▶ [The task]: Report each line of the data that has "taxes" somewhere in it.
START Input for this task
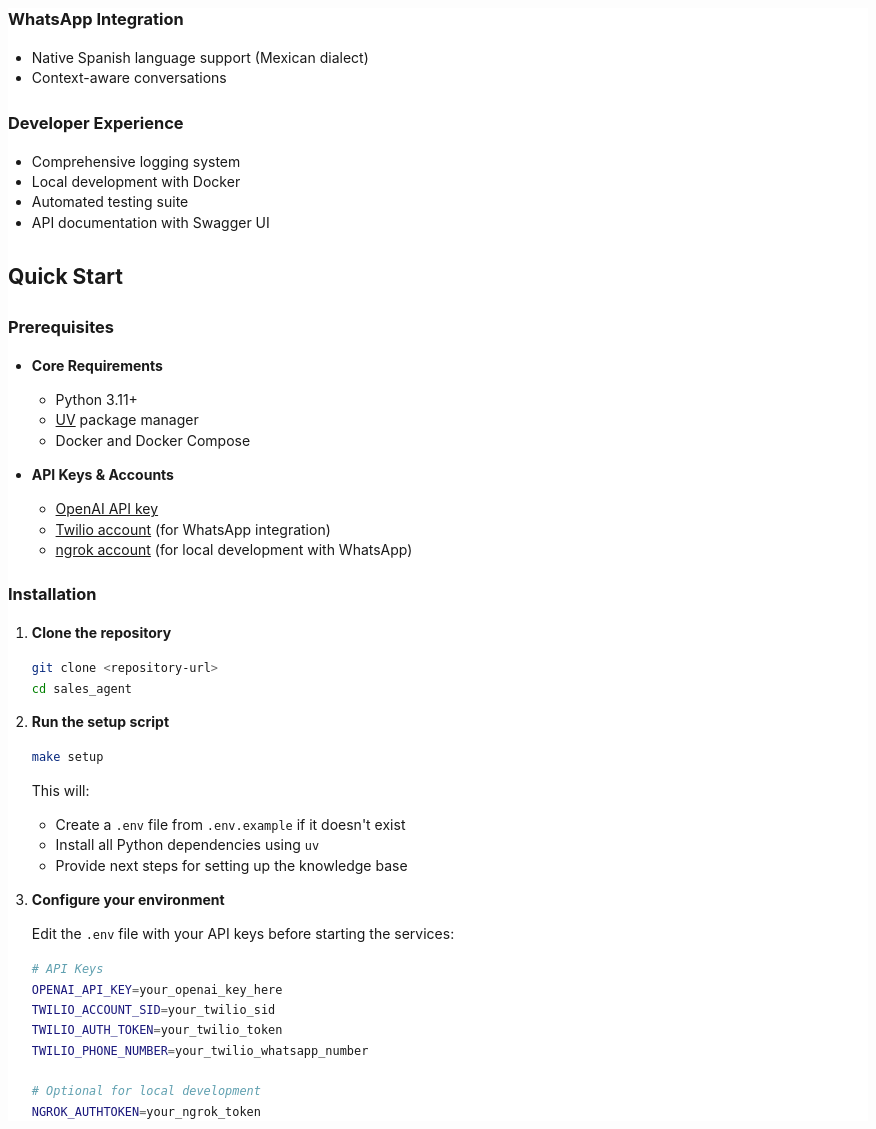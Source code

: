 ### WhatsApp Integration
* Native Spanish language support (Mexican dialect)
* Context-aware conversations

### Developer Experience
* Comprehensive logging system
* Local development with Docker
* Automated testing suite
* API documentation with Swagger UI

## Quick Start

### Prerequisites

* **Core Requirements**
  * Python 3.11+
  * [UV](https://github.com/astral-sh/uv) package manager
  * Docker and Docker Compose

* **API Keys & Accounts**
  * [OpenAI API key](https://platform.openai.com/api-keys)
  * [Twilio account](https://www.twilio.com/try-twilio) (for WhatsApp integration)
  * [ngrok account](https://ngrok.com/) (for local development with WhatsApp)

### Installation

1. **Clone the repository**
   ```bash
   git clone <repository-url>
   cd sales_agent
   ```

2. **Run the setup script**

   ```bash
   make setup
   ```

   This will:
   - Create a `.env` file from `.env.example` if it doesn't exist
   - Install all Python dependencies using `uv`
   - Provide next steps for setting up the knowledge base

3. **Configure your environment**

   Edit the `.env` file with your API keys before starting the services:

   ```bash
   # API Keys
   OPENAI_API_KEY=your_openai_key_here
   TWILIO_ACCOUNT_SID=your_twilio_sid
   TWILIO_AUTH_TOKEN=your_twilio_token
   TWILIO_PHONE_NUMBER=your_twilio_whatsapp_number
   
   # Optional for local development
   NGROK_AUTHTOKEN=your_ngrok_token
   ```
END Input for this task
START Input for this task
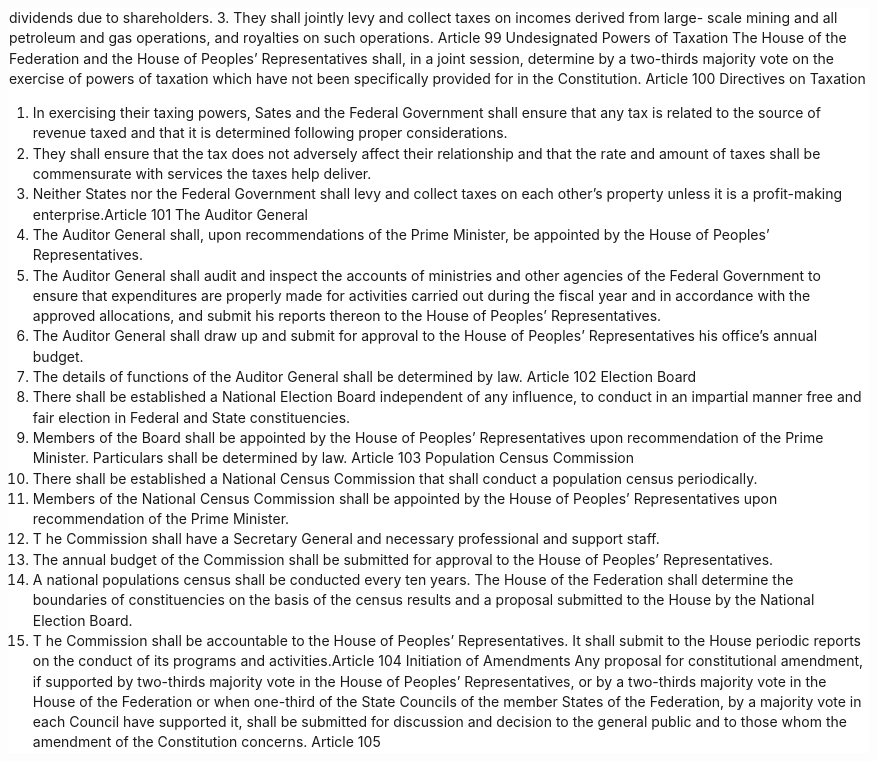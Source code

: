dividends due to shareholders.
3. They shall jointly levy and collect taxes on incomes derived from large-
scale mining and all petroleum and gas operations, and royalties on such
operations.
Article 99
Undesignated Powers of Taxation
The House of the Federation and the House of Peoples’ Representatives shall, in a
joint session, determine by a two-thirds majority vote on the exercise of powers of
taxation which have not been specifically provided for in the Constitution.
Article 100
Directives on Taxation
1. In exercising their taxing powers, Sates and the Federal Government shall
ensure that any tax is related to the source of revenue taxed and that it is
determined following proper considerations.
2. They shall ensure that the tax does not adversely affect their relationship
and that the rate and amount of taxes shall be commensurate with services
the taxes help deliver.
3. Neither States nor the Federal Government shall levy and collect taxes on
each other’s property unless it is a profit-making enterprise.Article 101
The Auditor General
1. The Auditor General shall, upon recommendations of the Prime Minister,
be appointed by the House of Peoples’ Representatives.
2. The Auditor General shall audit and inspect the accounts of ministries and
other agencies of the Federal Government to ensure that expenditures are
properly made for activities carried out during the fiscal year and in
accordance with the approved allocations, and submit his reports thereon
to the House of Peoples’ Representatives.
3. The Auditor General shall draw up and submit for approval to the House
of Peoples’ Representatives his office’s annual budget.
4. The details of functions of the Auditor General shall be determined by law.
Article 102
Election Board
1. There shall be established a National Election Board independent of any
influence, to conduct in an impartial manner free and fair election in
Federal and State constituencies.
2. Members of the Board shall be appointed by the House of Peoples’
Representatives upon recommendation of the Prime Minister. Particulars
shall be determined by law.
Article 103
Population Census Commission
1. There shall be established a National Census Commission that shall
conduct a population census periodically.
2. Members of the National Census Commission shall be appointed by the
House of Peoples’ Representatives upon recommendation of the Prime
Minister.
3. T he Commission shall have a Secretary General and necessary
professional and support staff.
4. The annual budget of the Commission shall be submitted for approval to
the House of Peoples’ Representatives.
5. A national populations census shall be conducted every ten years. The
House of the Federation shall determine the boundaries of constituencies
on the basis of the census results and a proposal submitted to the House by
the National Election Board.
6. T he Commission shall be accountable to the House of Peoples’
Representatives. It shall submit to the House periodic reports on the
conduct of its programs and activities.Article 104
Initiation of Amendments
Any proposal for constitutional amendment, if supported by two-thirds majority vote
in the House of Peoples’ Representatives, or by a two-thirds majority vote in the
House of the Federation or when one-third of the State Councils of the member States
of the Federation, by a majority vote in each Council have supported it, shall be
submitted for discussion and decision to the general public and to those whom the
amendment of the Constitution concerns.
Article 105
END Input for this task
▶ [Exercise response]:
3. They shall jointly levy and collect taxes on incomes derived from large-
and that the rate and amount of taxes shall be commensurate with services
the taxes help deliver.
3. Neither States nor the Federal Government shall levy and collect taxes on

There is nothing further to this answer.